- _Data_
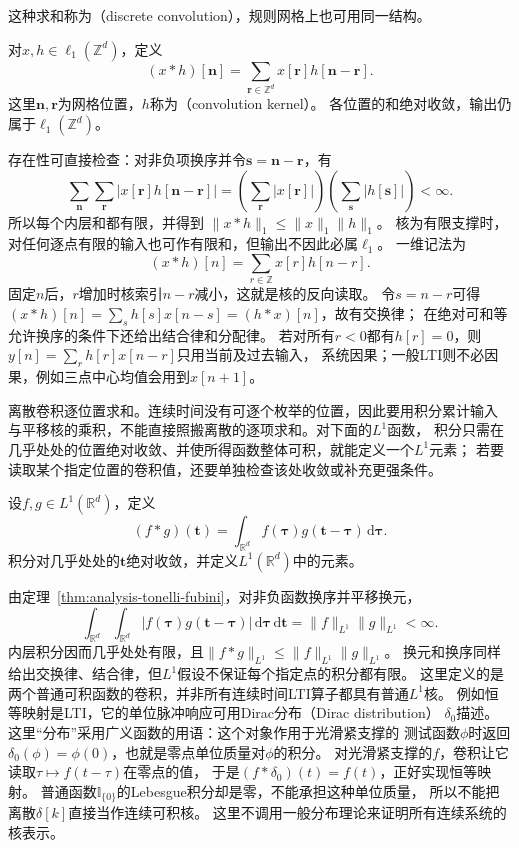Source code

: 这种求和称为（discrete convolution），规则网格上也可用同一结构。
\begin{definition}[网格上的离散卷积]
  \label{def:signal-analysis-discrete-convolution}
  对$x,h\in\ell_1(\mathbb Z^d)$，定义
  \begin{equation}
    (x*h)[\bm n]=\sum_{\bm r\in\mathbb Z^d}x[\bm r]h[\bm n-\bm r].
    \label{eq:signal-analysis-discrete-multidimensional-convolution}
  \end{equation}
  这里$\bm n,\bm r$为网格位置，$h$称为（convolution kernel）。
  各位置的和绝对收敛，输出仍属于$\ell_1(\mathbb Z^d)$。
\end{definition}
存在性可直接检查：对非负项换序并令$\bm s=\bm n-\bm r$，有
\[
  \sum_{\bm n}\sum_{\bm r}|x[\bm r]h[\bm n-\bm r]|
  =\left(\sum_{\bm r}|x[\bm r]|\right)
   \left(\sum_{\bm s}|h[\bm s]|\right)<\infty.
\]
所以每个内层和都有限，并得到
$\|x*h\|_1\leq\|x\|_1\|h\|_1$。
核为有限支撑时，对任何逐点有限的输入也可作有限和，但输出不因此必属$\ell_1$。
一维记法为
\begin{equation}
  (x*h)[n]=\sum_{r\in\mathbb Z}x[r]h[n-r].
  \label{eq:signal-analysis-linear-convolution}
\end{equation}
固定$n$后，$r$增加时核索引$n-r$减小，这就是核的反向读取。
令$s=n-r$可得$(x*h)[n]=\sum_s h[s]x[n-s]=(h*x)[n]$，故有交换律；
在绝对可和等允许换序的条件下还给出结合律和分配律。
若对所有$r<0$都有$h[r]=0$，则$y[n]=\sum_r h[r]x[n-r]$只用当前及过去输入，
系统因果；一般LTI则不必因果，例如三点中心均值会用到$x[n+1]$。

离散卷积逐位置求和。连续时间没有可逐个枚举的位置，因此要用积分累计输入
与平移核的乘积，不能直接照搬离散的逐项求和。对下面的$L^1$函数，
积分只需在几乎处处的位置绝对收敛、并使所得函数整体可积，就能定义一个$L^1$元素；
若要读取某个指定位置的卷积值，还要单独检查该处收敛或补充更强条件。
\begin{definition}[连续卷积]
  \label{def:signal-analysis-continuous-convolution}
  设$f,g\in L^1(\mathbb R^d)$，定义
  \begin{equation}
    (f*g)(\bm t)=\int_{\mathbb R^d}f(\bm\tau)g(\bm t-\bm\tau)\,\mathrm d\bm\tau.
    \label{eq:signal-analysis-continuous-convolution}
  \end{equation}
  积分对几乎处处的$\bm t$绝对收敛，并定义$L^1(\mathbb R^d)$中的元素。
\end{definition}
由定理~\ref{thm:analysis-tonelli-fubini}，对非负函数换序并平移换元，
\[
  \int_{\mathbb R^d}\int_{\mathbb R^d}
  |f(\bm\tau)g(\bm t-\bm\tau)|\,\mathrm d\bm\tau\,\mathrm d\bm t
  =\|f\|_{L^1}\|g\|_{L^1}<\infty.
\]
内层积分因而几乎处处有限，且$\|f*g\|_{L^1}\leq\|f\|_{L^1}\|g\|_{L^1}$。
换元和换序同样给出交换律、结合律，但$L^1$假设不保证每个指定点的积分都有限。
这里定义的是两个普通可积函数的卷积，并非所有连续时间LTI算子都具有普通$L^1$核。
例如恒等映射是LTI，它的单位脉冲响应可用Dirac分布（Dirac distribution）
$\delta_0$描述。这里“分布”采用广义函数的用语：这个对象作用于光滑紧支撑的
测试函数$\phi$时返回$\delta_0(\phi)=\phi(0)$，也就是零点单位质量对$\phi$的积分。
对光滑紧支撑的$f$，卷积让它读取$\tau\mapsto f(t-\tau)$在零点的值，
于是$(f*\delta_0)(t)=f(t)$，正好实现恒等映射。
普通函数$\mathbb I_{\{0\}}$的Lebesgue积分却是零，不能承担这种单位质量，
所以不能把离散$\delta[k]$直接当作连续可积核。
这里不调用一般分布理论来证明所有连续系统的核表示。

==

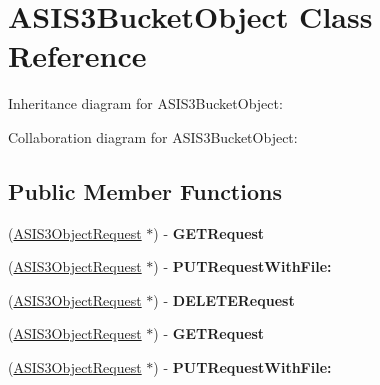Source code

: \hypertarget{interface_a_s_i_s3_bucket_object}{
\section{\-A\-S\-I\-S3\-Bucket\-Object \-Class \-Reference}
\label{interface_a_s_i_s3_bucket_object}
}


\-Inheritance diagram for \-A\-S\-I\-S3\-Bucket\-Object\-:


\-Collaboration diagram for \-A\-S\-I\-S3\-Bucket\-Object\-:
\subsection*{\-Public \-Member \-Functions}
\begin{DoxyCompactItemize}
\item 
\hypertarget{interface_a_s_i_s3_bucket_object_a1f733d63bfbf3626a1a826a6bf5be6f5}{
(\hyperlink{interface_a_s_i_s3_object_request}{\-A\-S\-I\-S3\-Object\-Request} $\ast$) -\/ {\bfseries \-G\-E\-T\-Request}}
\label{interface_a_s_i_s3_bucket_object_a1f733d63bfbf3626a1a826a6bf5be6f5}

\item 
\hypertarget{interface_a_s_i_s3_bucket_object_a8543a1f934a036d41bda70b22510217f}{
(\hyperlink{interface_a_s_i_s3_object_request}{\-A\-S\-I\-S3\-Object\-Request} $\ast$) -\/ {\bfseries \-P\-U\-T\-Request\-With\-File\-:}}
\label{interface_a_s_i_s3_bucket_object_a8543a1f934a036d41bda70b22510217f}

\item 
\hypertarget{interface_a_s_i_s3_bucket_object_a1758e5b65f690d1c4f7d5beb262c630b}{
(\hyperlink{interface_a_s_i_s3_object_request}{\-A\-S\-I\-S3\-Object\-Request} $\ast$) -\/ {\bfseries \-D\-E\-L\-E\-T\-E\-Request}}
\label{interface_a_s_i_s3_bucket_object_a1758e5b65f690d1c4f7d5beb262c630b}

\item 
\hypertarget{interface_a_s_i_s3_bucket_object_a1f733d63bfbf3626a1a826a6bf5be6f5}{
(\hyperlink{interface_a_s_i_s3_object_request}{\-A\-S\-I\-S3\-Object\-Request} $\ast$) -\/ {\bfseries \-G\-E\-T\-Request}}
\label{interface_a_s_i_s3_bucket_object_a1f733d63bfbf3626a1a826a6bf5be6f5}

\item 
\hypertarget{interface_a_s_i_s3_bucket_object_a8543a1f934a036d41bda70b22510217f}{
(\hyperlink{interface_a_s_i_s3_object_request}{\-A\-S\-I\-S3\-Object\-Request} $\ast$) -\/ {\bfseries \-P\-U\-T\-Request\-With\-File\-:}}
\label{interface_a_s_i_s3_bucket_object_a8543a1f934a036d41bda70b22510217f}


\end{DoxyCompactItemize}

- _Prompt_
From the line that has "r]h[\bm n-\bm r]|" through the line that has "在绝对可和等允许换序的条件下还给出结合律和分配律。", copy every line exactly as it appears above, and leave out all others.

- _Exercise solution_
  \sum_{\bm n}\sum_{\bm r}|x[\bm r]h[\bm n-\bm r]|
  =\left(\sum_{\bm r}|x[\bm r]|\right)
   \left(\sum_{\bm s}|h[\bm s]|\right)<\infty.
\]
所以每个内层和都有限，并得到
$\|x*h\|_1\leq\|x\|_1\|h\|_1$。
核为有限支撑时，对任何逐点有限的输入也可作有限和，但输出不因此必属$\ell_1$。
一维记法为
\begin{equation}
  (x*h)[n]=\sum_{r\in\mathbb Z}x[r]h[n-r].
  \label{eq:signal-analysis-linear-convolution}
\end{equation}
固定$n$后，$r$增加时核索引$n-r$减小，这就是核的反向读取。
令$s=n-r$可得$(x*h)[n]=\sum_s h[s]x[n-s]=(h*x)[n]$，故有交换律；
在绝对可和等允许换序的条件下还给出结合律和分配律。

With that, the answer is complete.